A bare bones RAG application for educational purposes.
DISCLAIMER: There are several concepts in this repository that can be implemented in much better ways. The point of this repository is to remove unfamiliar terms and abstractions as much as possible to demonstrate the essential concepts of a RAG application.
You should get acquainted first with RAG and when to use it and when not to. Also, feel free to check out the BGE family of models a series of API accessible models for many RAG pieces such as embeddings, retrieval, reranking, etc.
- Python 3.12 or higher: Ensure you have Python 3.12 or a later version installed.
- Poetry: Install Poetry on your machine for dependency management.
- Docker: Ensure Docker is installed in your WSL environment.
- SSH Key: Configure your SSH key with your GitHub account if you haven't already.
Links:
- Updating Python to 3.12 in WSL
- Installing Poetry with Official installer
- Generating a new SSH key and adding it to the ssh-agent
Cleaning database...
Creating embedding for chunk: ize
human priors to ...
Creating embedding for chunk: odifications, ensuri...

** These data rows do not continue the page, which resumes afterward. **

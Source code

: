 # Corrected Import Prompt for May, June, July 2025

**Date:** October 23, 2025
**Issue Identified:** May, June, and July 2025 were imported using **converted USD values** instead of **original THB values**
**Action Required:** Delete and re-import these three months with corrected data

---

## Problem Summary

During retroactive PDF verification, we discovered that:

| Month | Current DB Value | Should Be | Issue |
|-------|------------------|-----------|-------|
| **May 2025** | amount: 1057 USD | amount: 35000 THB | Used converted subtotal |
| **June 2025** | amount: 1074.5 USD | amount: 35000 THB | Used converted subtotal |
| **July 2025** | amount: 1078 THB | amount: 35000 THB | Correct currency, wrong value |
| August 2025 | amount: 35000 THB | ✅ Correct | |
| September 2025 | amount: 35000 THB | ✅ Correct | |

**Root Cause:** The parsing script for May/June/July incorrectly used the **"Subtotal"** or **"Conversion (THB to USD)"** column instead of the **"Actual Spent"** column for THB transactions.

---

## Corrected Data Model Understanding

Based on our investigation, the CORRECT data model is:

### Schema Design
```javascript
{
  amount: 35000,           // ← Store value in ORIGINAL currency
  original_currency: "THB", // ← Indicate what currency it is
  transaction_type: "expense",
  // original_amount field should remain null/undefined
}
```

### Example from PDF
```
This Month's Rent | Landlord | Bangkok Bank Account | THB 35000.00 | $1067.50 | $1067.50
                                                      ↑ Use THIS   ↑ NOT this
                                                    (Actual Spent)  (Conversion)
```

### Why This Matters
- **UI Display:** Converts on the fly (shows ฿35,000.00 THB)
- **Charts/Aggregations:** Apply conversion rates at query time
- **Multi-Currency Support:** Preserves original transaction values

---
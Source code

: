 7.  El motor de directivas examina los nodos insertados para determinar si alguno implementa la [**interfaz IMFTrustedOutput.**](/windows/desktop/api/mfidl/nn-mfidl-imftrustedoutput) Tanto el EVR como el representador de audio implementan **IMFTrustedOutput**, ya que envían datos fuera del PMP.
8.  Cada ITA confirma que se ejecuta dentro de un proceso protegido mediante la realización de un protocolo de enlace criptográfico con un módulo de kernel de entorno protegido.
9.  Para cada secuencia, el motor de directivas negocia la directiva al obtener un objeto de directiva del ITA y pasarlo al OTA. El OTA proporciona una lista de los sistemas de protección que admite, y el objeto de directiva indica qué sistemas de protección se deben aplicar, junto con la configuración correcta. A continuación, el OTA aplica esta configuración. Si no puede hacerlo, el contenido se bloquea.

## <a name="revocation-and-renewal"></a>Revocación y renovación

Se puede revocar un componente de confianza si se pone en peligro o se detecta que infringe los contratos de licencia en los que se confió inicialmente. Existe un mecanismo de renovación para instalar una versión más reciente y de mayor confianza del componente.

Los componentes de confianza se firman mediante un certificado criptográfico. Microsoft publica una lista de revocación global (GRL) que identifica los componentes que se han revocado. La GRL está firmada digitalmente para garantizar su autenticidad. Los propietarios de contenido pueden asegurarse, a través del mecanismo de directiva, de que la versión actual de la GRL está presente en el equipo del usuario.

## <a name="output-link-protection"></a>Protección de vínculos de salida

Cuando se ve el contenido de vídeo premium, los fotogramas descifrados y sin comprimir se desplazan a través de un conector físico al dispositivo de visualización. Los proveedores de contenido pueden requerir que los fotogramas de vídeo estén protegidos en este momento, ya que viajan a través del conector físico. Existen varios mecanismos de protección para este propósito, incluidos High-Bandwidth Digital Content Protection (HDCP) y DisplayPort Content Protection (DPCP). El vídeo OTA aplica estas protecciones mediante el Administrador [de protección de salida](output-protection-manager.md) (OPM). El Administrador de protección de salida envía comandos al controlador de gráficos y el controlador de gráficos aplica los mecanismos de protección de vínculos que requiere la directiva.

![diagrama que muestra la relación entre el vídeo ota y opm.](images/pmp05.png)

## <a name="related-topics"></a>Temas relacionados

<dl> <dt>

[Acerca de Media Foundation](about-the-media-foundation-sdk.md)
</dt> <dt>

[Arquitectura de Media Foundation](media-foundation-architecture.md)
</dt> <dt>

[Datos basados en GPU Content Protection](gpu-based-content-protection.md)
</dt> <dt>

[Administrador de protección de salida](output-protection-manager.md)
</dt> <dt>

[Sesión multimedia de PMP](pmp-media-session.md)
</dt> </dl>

Creating embedding for chunk: u et al., 2023; Qian...
Creating embedding for chunk: ned agents and meta-...
Creating embedding for chunk: n Hendrycks, Collin ...
Total index time: 11.419859999790788ms
Enter question: what are the main contributions from the godel agents paper?
scores: [46.2205144035501, 45.83206449938195, 44.91440161297333, 44.8048227792767, 44.57226661278396]
Using 5 chunks in answer. Answer:
Compiling declarative language model calls into self-improving pipelines
This setup works for my WSL installation of Ubuntu with root access.
- Clone the repository:
git clone git@github.com:smferro54/rag-workshop-from-scratch.git
cd rag-workshop-from-scratch/
- Start a pgvector docker container:
docker run -p 6432:5432 --name pgvector -e POSTGRES_PASSWORD=postgres -d pgvector/pgvector:pg17
Note: The host port for the docker container is 6432 instead of the normal 5432 to avoid port collisions
- Setup the database: Ensure you are in the directory where the repository was cloned.
psql -h localhost -p 6432 -U postgres -c "CREATE DATABASE rag_demo;"
psql -h localhost -p 6432 -U postgres rag_demo < schema.sql
Note: All psql commands will prompt for a password, which is "postgres".
Troubleshoot:
sudo apt update
sudo apt install postgresql-client-common
sudo apt install postgresql-client
- Create the .env file:
touch .env
Note: You can use the example_env.txt as a reference for the required environment variables.
- Export your Hugging Face API Key environment variable:
source .env
- Install dependencies with Poetry:
poetry install
Troubleshoot:
sudo apt update
curl -fsSL https://pyenv.run | bash
pyenv install 3.12.0
pyenv local 3.12.0
poetry run python -m rag_demo
You can skip the embedding step if you already have a database and want to experiment with different models.
poetry run python -m rag_demo --skip-embedding-step
psql -h localhost -p 6432 -U postgres rag_demo -c "SELECT * FROM chunks LIMIT 5;"